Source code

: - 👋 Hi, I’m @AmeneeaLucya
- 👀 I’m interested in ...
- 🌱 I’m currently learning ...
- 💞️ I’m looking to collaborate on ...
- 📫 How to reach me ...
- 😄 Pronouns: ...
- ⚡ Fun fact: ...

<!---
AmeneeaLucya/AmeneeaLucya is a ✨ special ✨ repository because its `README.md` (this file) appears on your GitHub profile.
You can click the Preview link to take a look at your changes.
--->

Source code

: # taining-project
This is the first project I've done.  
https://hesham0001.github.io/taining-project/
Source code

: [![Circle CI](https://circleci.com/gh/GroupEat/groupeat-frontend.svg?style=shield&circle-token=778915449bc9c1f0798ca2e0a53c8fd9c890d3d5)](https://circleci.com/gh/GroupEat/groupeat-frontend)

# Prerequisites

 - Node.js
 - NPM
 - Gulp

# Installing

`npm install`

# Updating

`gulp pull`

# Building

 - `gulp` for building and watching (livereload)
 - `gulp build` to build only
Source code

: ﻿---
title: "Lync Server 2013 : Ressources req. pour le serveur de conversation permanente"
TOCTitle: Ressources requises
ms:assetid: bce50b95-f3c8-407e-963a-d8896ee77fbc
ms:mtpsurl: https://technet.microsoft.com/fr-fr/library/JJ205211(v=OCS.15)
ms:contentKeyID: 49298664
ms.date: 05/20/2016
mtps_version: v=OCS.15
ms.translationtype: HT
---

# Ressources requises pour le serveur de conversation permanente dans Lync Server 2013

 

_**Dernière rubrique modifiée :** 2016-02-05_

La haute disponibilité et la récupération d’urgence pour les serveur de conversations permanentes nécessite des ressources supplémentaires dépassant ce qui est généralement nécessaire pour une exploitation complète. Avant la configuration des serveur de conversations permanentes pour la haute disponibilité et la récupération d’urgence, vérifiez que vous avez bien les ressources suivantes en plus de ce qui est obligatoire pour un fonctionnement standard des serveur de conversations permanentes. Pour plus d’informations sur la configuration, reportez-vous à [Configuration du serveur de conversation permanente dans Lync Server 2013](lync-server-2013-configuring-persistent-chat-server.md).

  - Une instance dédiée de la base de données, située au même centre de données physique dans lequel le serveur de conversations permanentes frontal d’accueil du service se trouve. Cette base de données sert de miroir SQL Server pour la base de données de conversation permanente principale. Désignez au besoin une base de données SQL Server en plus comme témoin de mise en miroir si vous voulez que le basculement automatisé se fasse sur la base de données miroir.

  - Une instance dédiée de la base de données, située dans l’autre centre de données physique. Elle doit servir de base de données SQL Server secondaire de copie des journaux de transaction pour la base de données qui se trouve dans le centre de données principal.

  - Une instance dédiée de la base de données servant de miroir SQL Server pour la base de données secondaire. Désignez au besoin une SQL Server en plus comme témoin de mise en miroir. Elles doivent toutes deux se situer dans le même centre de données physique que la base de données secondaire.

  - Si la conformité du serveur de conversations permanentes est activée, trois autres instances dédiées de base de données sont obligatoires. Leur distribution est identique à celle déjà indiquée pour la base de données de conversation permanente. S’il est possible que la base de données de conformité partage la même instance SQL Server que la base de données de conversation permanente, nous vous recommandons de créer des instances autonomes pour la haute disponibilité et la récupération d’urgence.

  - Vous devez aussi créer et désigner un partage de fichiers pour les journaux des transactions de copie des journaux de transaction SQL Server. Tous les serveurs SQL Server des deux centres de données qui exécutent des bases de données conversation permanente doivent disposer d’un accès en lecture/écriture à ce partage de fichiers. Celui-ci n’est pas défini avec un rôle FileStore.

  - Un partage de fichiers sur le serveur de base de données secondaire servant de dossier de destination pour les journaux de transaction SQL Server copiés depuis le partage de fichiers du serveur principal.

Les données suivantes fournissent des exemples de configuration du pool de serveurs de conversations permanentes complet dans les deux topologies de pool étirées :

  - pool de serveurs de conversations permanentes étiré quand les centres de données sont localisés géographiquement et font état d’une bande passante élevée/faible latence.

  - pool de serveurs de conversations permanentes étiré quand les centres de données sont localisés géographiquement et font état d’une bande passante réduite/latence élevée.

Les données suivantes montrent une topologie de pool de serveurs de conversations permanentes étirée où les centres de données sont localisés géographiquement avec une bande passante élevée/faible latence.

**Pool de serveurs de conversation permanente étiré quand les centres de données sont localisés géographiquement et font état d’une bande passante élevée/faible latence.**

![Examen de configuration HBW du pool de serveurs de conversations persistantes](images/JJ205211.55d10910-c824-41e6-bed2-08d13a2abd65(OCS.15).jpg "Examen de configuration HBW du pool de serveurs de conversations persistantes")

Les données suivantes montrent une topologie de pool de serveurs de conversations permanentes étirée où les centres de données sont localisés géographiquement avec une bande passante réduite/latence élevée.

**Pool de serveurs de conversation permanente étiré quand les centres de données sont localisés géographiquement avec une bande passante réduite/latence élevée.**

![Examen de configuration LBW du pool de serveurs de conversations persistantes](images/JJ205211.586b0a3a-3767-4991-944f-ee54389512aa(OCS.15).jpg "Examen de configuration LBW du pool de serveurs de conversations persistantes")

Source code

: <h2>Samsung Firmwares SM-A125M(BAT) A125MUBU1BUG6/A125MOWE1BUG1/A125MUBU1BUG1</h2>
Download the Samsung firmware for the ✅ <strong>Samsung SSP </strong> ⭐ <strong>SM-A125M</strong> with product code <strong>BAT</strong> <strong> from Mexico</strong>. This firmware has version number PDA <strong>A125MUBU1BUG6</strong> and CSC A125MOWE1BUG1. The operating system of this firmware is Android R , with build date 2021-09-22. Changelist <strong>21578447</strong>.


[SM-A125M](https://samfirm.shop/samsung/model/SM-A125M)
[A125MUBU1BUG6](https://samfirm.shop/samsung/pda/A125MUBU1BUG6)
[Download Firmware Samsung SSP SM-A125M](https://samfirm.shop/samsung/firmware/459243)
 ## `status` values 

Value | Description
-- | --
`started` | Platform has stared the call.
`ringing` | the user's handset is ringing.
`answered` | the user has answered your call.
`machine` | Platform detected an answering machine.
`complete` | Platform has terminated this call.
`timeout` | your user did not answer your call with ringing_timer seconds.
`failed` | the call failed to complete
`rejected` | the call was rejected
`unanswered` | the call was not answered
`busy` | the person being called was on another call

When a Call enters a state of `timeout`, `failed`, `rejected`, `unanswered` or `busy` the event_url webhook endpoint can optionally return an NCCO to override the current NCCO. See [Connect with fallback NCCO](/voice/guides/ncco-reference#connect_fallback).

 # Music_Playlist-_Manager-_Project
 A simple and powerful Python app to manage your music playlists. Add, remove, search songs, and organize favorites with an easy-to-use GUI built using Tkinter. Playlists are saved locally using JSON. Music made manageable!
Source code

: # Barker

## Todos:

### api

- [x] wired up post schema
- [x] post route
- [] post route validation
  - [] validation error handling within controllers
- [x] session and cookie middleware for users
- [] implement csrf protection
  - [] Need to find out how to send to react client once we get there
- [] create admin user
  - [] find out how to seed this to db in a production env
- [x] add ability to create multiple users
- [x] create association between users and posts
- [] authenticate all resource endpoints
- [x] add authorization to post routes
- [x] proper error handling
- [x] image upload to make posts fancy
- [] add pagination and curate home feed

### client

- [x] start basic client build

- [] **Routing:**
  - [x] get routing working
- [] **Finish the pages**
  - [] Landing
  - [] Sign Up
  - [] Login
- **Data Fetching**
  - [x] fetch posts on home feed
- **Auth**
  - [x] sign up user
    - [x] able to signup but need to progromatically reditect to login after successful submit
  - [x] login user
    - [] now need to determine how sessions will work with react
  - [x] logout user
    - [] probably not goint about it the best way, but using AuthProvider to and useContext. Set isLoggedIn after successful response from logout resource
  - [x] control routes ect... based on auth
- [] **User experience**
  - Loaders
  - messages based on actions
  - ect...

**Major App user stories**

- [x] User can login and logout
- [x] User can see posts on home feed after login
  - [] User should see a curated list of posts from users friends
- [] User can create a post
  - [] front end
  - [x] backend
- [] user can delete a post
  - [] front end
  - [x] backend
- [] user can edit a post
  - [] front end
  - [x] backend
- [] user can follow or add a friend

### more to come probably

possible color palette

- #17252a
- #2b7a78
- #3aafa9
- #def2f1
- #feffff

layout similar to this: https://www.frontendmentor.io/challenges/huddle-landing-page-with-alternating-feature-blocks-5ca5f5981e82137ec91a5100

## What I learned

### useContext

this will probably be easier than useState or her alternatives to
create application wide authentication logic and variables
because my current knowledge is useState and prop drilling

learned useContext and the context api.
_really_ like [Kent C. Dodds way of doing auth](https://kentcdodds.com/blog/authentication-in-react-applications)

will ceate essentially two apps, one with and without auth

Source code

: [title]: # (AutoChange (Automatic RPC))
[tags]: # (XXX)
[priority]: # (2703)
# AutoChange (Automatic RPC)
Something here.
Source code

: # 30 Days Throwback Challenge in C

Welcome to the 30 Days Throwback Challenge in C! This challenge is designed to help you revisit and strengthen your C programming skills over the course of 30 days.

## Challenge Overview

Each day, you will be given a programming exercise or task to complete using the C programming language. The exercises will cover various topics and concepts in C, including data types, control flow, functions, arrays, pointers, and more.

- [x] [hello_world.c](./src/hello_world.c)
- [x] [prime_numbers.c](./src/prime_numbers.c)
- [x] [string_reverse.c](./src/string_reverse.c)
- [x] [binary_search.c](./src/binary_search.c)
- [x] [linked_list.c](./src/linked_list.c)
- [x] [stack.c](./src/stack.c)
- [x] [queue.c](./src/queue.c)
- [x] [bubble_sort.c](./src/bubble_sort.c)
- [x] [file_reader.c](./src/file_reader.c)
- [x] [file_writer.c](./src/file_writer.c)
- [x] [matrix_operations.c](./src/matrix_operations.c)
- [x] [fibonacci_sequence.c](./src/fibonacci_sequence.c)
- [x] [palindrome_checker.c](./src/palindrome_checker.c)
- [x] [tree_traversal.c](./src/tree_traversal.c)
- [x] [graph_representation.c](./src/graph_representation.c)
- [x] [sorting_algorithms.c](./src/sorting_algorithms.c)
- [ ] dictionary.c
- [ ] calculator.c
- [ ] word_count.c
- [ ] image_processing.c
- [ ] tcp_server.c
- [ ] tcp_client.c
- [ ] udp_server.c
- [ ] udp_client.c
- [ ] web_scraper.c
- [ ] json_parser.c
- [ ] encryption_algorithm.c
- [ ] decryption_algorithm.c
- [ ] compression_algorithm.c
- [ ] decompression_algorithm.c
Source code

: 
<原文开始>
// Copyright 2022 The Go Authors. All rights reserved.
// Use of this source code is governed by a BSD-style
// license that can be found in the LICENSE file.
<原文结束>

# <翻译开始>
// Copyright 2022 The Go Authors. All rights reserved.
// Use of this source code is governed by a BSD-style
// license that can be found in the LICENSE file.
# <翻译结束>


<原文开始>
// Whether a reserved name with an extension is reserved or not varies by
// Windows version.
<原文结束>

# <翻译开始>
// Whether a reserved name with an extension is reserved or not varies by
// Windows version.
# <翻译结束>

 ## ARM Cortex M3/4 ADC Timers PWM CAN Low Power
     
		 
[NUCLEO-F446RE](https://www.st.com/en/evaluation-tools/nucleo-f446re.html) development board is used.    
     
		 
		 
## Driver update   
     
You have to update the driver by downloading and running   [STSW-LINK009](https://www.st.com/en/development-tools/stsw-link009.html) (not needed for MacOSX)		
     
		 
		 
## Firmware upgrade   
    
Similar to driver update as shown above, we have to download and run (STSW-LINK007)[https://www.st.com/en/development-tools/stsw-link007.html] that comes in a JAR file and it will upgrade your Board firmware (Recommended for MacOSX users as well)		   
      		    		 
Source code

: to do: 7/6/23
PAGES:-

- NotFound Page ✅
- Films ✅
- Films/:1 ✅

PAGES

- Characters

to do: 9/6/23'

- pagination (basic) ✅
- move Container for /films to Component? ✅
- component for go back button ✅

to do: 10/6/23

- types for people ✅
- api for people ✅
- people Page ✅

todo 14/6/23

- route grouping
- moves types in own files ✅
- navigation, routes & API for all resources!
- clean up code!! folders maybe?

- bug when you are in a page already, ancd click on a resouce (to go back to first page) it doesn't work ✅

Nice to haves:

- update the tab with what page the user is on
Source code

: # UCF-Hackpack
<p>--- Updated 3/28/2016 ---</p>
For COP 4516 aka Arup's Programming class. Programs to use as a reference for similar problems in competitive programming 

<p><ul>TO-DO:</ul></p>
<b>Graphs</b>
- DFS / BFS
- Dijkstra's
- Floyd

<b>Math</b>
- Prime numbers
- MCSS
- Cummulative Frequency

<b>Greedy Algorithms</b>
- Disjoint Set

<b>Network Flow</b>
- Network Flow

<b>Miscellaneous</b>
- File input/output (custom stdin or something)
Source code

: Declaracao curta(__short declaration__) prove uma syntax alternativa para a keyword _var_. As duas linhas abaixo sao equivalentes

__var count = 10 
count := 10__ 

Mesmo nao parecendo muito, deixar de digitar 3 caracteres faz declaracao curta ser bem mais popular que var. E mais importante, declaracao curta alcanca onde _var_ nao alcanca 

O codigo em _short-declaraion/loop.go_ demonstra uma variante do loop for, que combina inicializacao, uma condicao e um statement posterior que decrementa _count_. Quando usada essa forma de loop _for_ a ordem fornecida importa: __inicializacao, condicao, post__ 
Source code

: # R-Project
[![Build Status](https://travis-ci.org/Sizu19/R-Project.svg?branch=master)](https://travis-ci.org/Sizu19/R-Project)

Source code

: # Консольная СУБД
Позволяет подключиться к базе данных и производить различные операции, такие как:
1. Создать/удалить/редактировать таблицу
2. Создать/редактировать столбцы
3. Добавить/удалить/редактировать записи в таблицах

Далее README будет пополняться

^^^^

Task goal:
Referring to the material above, set down exactly the lines between the line with "# AutoChange (Automatic RPC)" and the line with "## Challenge Overview", inclusive, and no other lines.

Task solution:
# AutoChange (Automatic RPC)
Something here.
Source code

: # 30 Days Throwback Challenge in C

Welcome to the 30 Days Throwback Challenge in C! This challenge is designed to help you revisit and strengthen your C programming skills over the course of 30 days.

## Challenge Overview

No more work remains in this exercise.